Tally the lines of the listing that contain the string "label". Give the number and nothing else.

--- Provided entries Enclosed Below ---

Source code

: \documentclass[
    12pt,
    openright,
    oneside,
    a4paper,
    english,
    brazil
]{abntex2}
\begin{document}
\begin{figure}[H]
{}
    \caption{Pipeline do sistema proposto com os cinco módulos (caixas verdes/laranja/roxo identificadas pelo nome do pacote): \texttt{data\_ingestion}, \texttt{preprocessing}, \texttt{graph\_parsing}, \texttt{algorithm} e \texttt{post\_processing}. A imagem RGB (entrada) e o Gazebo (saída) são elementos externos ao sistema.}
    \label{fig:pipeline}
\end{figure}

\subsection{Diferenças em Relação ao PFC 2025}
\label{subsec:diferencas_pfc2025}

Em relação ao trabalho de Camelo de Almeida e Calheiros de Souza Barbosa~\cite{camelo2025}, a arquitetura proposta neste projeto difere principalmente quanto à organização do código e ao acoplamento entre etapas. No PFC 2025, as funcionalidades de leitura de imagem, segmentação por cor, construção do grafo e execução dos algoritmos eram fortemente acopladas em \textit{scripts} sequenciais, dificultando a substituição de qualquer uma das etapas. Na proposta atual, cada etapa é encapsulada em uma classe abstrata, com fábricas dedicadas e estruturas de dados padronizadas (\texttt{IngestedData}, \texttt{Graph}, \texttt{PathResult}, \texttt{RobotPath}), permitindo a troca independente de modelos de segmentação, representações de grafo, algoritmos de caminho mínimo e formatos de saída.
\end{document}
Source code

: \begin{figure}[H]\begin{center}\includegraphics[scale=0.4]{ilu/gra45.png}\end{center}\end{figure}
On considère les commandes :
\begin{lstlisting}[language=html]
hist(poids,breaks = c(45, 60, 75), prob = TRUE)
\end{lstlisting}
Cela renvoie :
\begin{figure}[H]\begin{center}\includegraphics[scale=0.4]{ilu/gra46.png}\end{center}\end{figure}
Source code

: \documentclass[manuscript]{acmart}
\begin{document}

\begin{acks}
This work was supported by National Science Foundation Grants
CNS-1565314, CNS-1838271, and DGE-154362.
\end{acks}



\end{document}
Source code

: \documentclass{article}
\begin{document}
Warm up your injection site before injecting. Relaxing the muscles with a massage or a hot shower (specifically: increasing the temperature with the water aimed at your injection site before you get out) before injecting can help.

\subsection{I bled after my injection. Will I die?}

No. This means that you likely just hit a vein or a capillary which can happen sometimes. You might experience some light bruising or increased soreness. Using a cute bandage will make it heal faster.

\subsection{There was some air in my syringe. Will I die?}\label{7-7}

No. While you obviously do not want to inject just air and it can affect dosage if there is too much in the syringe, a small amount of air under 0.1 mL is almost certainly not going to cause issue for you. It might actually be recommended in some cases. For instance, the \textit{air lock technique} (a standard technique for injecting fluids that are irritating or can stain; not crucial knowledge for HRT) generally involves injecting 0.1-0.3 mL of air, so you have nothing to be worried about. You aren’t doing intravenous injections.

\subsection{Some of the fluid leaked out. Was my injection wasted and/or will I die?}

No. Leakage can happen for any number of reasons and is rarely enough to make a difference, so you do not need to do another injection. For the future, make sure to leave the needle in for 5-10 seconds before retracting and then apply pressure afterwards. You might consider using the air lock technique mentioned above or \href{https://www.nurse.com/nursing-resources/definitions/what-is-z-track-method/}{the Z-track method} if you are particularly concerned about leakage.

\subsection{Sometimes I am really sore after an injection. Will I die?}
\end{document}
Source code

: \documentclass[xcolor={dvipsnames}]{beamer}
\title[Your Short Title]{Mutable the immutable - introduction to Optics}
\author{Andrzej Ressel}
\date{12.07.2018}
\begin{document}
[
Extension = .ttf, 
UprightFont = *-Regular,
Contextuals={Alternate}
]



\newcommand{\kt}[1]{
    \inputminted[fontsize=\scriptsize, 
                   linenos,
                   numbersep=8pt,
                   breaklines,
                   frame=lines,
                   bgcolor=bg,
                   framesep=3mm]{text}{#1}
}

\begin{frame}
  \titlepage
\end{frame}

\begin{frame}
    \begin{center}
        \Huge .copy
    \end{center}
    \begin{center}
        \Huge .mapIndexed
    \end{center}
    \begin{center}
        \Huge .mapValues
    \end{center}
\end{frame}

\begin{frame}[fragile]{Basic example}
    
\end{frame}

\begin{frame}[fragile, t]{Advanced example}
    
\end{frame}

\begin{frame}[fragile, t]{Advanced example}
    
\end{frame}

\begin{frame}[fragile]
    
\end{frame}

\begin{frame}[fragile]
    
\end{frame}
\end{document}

--- End of Enclosed Provided entries ---

→ Task solution
3